• TASK GOAL
In the material below, find how many lines contain the string "Daoista". Write only that number.

• DATA SUPPLIED
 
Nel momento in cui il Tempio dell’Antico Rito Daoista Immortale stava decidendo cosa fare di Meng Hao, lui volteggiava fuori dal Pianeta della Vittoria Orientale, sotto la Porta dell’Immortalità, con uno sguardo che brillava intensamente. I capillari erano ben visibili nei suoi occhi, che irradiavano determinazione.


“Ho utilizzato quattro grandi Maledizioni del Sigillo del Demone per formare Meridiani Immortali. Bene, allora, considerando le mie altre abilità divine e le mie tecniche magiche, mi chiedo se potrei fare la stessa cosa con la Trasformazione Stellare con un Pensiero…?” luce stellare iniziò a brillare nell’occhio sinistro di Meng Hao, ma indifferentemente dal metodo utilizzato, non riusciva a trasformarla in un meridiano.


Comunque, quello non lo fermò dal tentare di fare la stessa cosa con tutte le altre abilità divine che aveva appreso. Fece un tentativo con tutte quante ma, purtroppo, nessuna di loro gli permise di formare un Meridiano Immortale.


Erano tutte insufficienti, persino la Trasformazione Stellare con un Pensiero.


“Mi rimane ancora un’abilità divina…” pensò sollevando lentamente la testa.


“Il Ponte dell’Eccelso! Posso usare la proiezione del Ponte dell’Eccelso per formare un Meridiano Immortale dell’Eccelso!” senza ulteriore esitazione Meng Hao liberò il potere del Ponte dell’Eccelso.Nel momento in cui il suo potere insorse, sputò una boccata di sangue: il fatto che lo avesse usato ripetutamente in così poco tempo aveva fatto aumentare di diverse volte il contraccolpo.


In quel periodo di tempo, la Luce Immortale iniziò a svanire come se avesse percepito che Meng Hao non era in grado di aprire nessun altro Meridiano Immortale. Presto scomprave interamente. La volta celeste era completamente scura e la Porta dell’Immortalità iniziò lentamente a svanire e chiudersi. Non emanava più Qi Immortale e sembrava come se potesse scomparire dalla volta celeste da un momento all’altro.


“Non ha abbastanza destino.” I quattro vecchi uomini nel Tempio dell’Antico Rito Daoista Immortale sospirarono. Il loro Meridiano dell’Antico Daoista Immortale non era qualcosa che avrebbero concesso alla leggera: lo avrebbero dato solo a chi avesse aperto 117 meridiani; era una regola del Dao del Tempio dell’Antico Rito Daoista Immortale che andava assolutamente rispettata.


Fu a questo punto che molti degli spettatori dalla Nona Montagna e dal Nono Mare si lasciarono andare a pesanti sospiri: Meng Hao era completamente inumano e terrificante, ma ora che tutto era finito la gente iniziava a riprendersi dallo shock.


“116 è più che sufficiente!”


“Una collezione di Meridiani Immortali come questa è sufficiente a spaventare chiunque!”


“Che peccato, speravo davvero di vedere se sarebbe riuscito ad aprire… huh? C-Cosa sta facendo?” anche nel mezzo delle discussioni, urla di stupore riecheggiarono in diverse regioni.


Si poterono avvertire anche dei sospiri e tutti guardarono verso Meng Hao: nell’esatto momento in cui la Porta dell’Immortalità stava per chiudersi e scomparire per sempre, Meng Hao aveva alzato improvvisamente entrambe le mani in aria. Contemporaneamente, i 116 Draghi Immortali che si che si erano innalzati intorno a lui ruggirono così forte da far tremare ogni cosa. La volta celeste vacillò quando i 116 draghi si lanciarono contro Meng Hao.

• RESPONSE BELOW
2